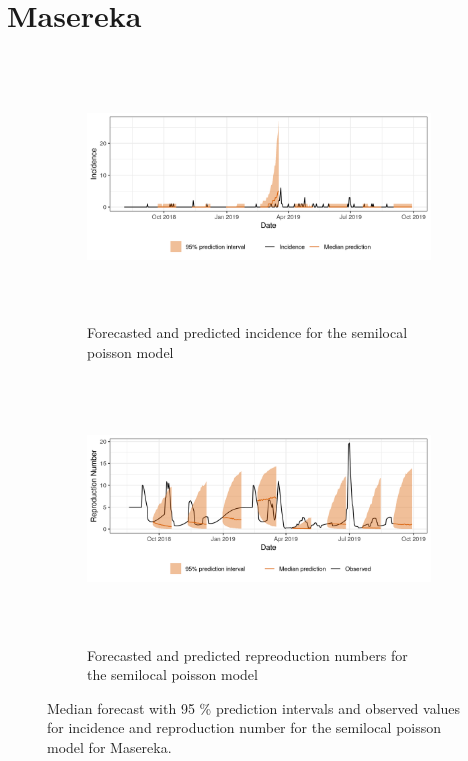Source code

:  \section{ Masereka }\begin{figure}[H]\begin{subfigure}{\textwidth}  \centering  \includegraphics[width=0.9\linewidth, height=7cm]{../output/Masereka_predictions.png}  \caption{Forecasted and predicted incidence for the semilocal poisson model}\end{subfigure}

\begin{subfigure}{\textwidth}  \centering  \includegraphics[width=0.9\linewidth, height=7cm]{../output/Masereka_Rs.png}  \caption{Forecasted and predicted repreoduction numbers for the semilocal poisson model}\end{subfigure}  \caption{Median forecast with 95 \% prediction intervals and observed values for incidence and reproduction number for the semilocal poisson model for Masereka.}\end{figure}

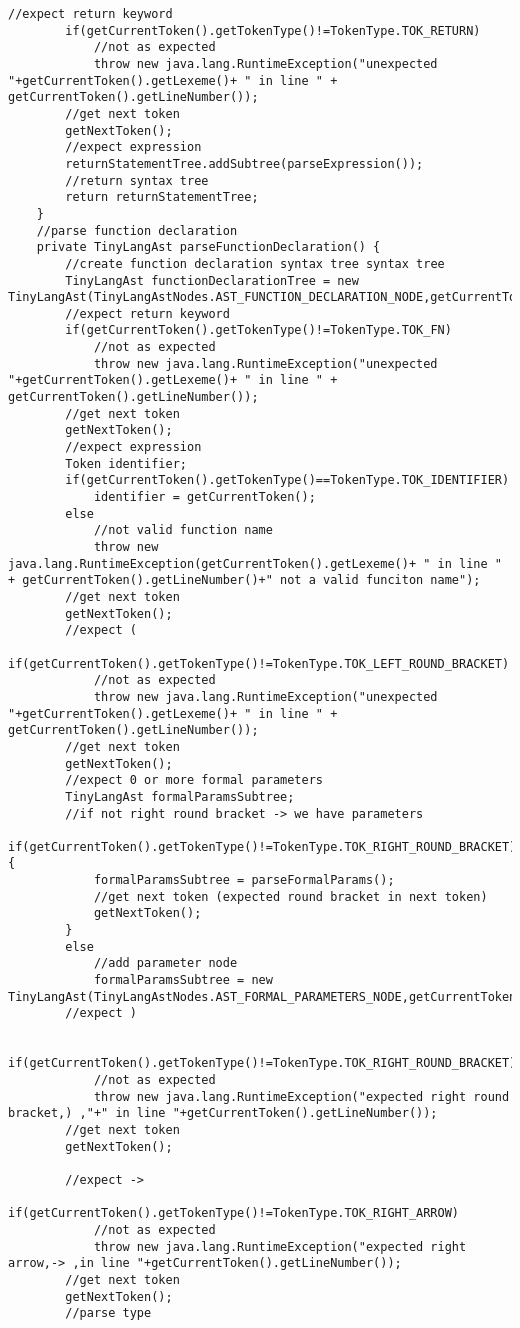 \begin{lstlisting}[basicstyle=\miniscule,caption=Implementation of recursive descent parser,label=listing:rescursive descent parser implementation]
		//expect return keyword
		if(getCurrentToken().getTokenType()!=TokenType.TOK_RETURN)
			//not as expected
			throw new java.lang.RuntimeException("unexpected "+getCurrentToken().getLexeme()+ " in line " + getCurrentToken().getLineNumber());
		//get next token
		getNextToken();
		//expect expression
		returnStatementTree.addSubtree(parseExpression());
		//return syntax tree
		return returnStatementTree;
	}
	//parse function declaration
	private TinyLangAst parseFunctionDeclaration() {
		//create function declaration syntax tree syntax tree
		TinyLangAst functionDeclarationTree = new TinyLangAst(TinyLangAstNodes.AST_FUNCTION_DECLARATION_NODE,getCurrentToken().getLineNumber());
		//expect return keyword
		if(getCurrentToken().getTokenType()!=TokenType.TOK_FN)
			//not as expected
			throw new java.lang.RuntimeException("unexpected "+getCurrentToken().getLexeme()+ " in line " + getCurrentToken().getLineNumber());
		//get next token
		getNextToken();
		//expect expression
		Token identifier;
		if(getCurrentToken().getTokenType()==TokenType.TOK_IDENTIFIER)
			identifier = getCurrentToken();
		else 
			//not valid function name
			throw new java.lang.RuntimeException(getCurrentToken().getLexeme()+ " in line " + getCurrentToken().getLineNumber()+" not a valid funciton name");
		//get next token 
		getNextToken();
		//expect (
		if(getCurrentToken().getTokenType()!=TokenType.TOK_LEFT_ROUND_BRACKET)
			//not as expected
			throw new java.lang.RuntimeException("unexpected "+getCurrentToken().getLexeme()+ " in line " + getCurrentToken().getLineNumber());
		//get next token
		getNextToken();
		//expect 0 or more formal parameters
		TinyLangAst formalParamsSubtree;
		//if not right round bracket -> we have parameters
		if(getCurrentToken().getTokenType()!=TokenType.TOK_RIGHT_ROUND_BRACKET){
			formalParamsSubtree = parseFormalParams();
			//get next token (expected round bracket in next token)
			getNextToken();
		}
		else
			//add parameter node
			formalParamsSubtree = new TinyLangAst(TinyLangAstNodes.AST_FORMAL_PARAMETERS_NODE,getCurrentToken().getLineNumber());
		//expect )

		if(getCurrentToken().getTokenType()!=TokenType.TOK_RIGHT_ROUND_BRACKET)
			//not as expected
			throw new java.lang.RuntimeException("expected right round bracket,) ,"+" in line "+getCurrentToken().getLineNumber());	
		//get next token
		getNextToken();

		//expect ->
		if(getCurrentToken().getTokenType()!=TokenType.TOK_RIGHT_ARROW)
			//not as expected
			throw new java.lang.RuntimeException("expected right arrow,-> ,in line "+getCurrentToken().getLineNumber());
		//get next token
		getNextToken();
		//parse type


\end{lstlisting}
==============================
(REQUIREMENT): The answer should consist of all lines from the records above that hold the word "linewidth".

(WRITTEN RESPONSE):
:  \section{ Masereka }\begin{figure}[H]\begin{subfigure}{\textwidth}  \centering  \includegraphics[width=0.9\linewidth, height=7cm]{../output/Masereka_predictions.png}  \caption{Forecasted and predicted incidence for the semilocal poisson model}\end{subfigure}
\begin{subfigure}{\textwidth}  \centering  \includegraphics[width=0.9\linewidth, height=7cm]{../output/Masereka_Rs.png}  \caption{Forecasted and predicted repreoduction numbers for the semilocal poisson model}\end{subfigure}  \caption{Median forecast with 95 \% prediction intervals and observed values for incidence and reproduction number for the semilocal poisson model for Masereka.}\end{figure}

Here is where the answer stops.